Sunday, May 10, 2015

The Face on the Twenty-Dollar Bill

Mack Hall, HSG
Mhall46184@aol.com

The Face on the Twenty-Dollar Bill

“The Face on the Twenty-Dollar Bill” sounds like the title of a Robert W. Service poem, but is in fact a matter of some discussion – who should replace stern, handsome, Trail of Tears President Andrew Jackson on the price of a cup of designer coffee?

That President Jackson will be replaced is not in doubt, and a mature discussion (which you certainly will not find in my scribblings) of the matter by Steve Inskeepmay can be found at: www.nytimes.com/2015/05/05/opinion/should-jackson-stay-on-the-dollar20-bill.html.

Curiously, Mr. Inskeepmay proposes replacing President Jackson, a slave owner, with John Ross, another slave owner, but since Mr. Ross was a Cherokee that’s okay with Mr. Inskeepmay.

As we know, the one-dollar-bill features George Washington, inept British colonial officer in his youth, slave owner, general of the armies in the American secession from the British Empire, later president, and still a slave owner.

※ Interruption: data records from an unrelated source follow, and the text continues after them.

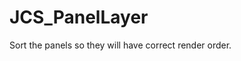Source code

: <div id="content-header">
  <h1>JCS_PanelLayer</h1>
</div>

<p>
  Sort the panels so they will have correct render order.
</p>
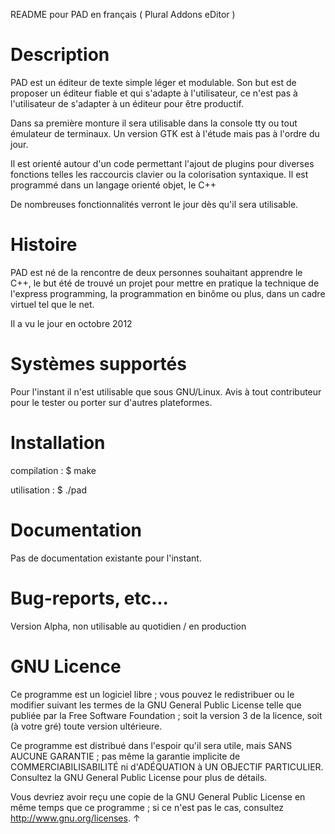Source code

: README pour PAD en français 
( Plural Addons eDitor )

Description
===========

PAD est un éditeur de texte simple léger et modulable.
Son but est de proposer un éditeur fiable et qui s'adapte à l'utilisateur,
ce n'est pas à l'utilisateur de s'adapter à un éditeur pour être productif.

Dans sa première monture il sera utilisable dans la console tty ou tout émulateur de terminaux.
Un version GTK est à l'étude mais pas à l'ordre du jour.

Il est orienté autour d'un code permettant l'ajout de plugins pour diverses fonctions telles les raccourcis clavier ou la colorisation syntaxique.
Il est programmé dans un langage orienté objet, le C++

De nombreuses fonctionnalités verront le jour dès qu'il sera utilisable.

Histoire
========

PAD est né de la rencontre de deux personnes souhaitant apprendre le C++, 
le but été de trouvé un projet pour mettre en pratique la technique de l'express programming,
la programmation en binôme ou plus, dans un cadre virtuel tel que le net.

Il a vu le jour en octobre 2012

Systèmes supportés
==================

Pour l'instant il n'est utilisable que sous GNU/Linux.
Avis à tout contributeur pour le tester ou porter sur d'autres plateformes.

Installation
============

compilation :
$ make

utilisation :
$ ./pad

Documentation
=============

Pas de documentation existante pour l'instant.

Bug-reports, etc...
===================

Version Alpha, non utilisable au quotidien / en production

GNU Licence
=====

Ce programme est un logiciel libre ; vous pouvez le redistribuer ou le modifier suivant les termes de la GNU General Public License telle que publiée par la Free Software Foundation ; soit la version 3 de la licence, soit (à votre gré) toute version ultérieure.

Ce programme est distribué dans l'espoir qu'il sera utile, mais SANS AUCUNE GARANTIE ; pas même la garantie implicite de COMMERCIABILISABILITÉ ni d'ADÉQUATION à UN OBJECTIF PARTICULIER. Consultez la GNU General Public License pour plus de détails.

Vous devriez avoir reçu une copie de la GNU General Public License en même temps que ce programme ; si ce n'est pas le cas, consultez <http://www.gnu.org/licenses>. ↑
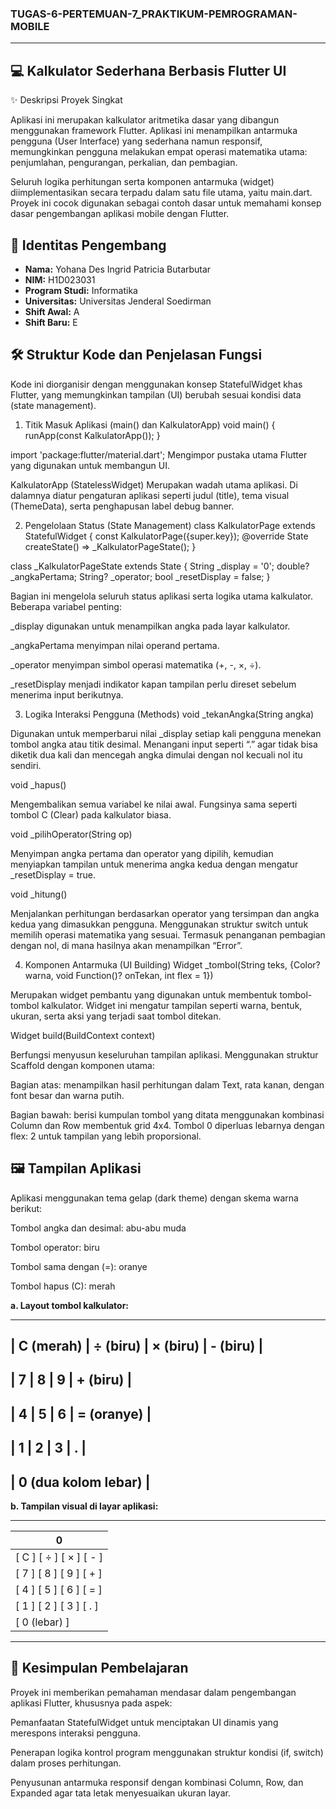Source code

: ### TUGAS-6-PERTEMUAN-7_PRAKTIKUM-PEMROGRAMAN-MOBILE

---
## 💻 Kalkulator Sederhana Berbasis Flutter UI
✨ Deskripsi Proyek Singkat

Aplikasi ini merupakan kalkulator aritmetika dasar yang dibangun menggunakan framework Flutter.
Aplikasi ini menampilkan antarmuka pengguna (User Interface) yang sederhana namun responsif, memungkinkan pengguna melakukan empat operasi matematika utama: penjumlahan, pengurangan, perkalian, dan pembagian.

Seluruh logika perhitungan serta komponen antarmuka (widget) diimplementasikan secara terpadu dalam satu file utama, yaitu main.dart.
Proyek ini cocok digunakan sebagai contoh dasar untuk memahami konsep dasar pengembangan aplikasi mobile dengan Flutter.

## 🙋 Identitas Pengembang

- **Nama:** Yohana Des Ingrid Patricia Butarbutar
- **NIM:** H1D023031
- **Program Studi:** Informatika
- **Universitas:** Universitas Jenderal Soedirman
- **Shift Awal:** A
- **Shift Baru:** E

## 🛠️ Struktur Kode dan Penjelasan Fungsi

Kode ini diorganisir dengan menggunakan konsep StatefulWidget khas Flutter, yang memungkinkan tampilan (UI) berubah sesuai kondisi data (state management).

1. Titik Masuk Aplikasi (main() dan KalkulatorApp)
void main() {
  runApp(const KalkulatorApp());
}


import 'package:flutter/material.dart';
Mengimpor pustaka utama Flutter yang digunakan untuk membangun UI.

KalkulatorApp (StatelessWidget)
Merupakan wadah utama aplikasi. Di dalamnya diatur pengaturan aplikasi seperti judul (title), tema visual (ThemeData), serta penghapusan label debug banner.

2. Pengelolaan Status (State Management)
class KalkulatorPage extends StatefulWidget {
  const KalkulatorPage({super.key});
  @override
  State<KalkulatorPage> createState() => _KalkulatorPageState();
}

class _KalkulatorPageState extends State<KalkulatorPage> {
  String _display = '0';
  double? _angkaPertama;
  String? _operator;
  bool _resetDisplay = false;
}


Bagian ini mengelola seluruh status aplikasi serta logika utama kalkulator.
Beberapa variabel penting:

_display digunakan untuk menampilkan angka pada layar kalkulator.

_angkaPertama menyimpan nilai operand pertama.

_operator menyimpan simbol operasi matematika (+, -, ×, ÷).

_resetDisplay menjadi indikator kapan tampilan perlu direset sebelum menerima input berikutnya.

3. Logika Interaksi Pengguna (Methods)
void _tekanAngka(String angka)


Digunakan untuk memperbarui nilai _display setiap kali pengguna menekan tombol angka atau titik desimal.
Menangani input seperti “.” agar tidak bisa diketik dua kali dan mencegah angka dimulai dengan nol kecuali nol itu sendiri.

void _hapus()


Mengembalikan semua variabel ke nilai awal. Fungsinya sama seperti tombol C (Clear) pada kalkulator biasa.

void _pilihOperator(String op)


Menyimpan angka pertama dan operator yang dipilih, kemudian menyiapkan tampilan untuk menerima angka kedua dengan mengatur _resetDisplay = true.

void _hitung()


Menjalankan perhitungan berdasarkan operator yang tersimpan dan angka kedua yang dimasukkan pengguna.
Menggunakan struktur switch untuk memilih operasi matematika yang sesuai.
Termasuk penanganan pembagian dengan nol, di mana hasilnya akan menampilkan “Error”.

4. Komponen Antarmuka (UI Building)
Widget _tombol(String teks, {Color? warna, void Function()? onTekan, int flex = 1})


Merupakan widget pembantu yang digunakan untuk membentuk tombol-tombol kalkulator.
Widget ini mengatur tampilan seperti warna, bentuk, ukuran, serta aksi yang terjadi saat tombol ditekan.

Widget build(BuildContext context)


Berfungsi menyusun keseluruhan tampilan aplikasi.
Menggunakan struktur Scaffold dengan komponen utama:

Bagian atas: menampilkan hasil perhitungan dalam Text, rata kanan, dengan font besar dan warna putih.

Bagian bawah: berisi kumpulan tombol yang ditata menggunakan kombinasi Column dan Row membentuk grid 4x4.
Tombol 0 diperluas lebarnya dengan flex: 2 untuk tampilan yang lebih proporsional.

## 🖼️ Tampilan Aplikasi

Aplikasi menggunakan tema gelap (dark theme) dengan skema warna berikut:

Tombol angka dan desimal: abu-abu muda

Tombol operator: biru

Tombol sama dengan (=): oranye

Tombol hapus (C): merah

**a. Layout tombol kalkulator:**

-------------------------------------------------
|   C (merah)  |  ÷ (biru)  |  × (biru)  |  - (biru)   |
-------------------------------------------------
|      7       |     8      |     9      |   + (biru)  |
-------------------------------------------------
|      4       |     5      |     6      |  = (oranye) |
-------------------------------------------------
|      1       |     2      |     3      |      .      |
-------------------------------------------------
|                0  (dua kolom lebar)                  |
-------------------------------------------------


**b. Tampilan visual di layar aplikasi:**

----------------------------------------------
|                                   0         |
|---------------------------------------------|
| [  C  ]  [  ÷  ]  [  ×  ]  [  -  ]          |
| [  7  ]  [  8  ]  [  9  ]  [  +  ]          |
| [  4  ]  [  5  ]  [  6  ]  [  =  ]          |
| [  1  ]  [  2  ]  [  3  ]  [  .  ]          |
| [             0  (lebar)             ]      |
----------------------------------------------

## 🚀 Kesimpulan Pembelajaran

Proyek ini memberikan pemahaman mendasar dalam pengembangan aplikasi Flutter, khususnya pada aspek:

Pemanfaatan StatefulWidget untuk menciptakan UI dinamis yang merespons interaksi pengguna.

Penerapan logika kontrol program menggunakan struktur kondisi (if, switch) dalam proses perhitungan.

Penyusunan antarmuka responsif dengan kombinasi Column, Row, dan Expanded agar tata letak menyesuaikan ukuran layar.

The five-dollar-bill gives us Railsplitter Abe, a handsome man save for that fungal growth at the end of his chin, a fashion statement he shared with Democrat Jefferson Davis and with Doctor Ben Carson, like Lincoln a Republican candidate for the presidency.

Gentlemen, please, if you love your country, step closer to your designed-in-Holland-and-made-in-China Norelcos. Please.

The tenner shows another dignified man, Alexander Hamilton, who later found fame as drummer for The Dave Clark Five. Or was he one of the guitarists?

Easy, The Alexander Hamilton Fan Club. Just a little attempt at humor. Your Alexander Hamilton posters are not threatened.

After Andrew Jackson the poor man’s wallet enjoys little familiarity with presidents, although President Grant is known to be on one of the holiday-in-Davos bills. But he drank whiskey and smoked cigars, and we can’t have that, no, sir.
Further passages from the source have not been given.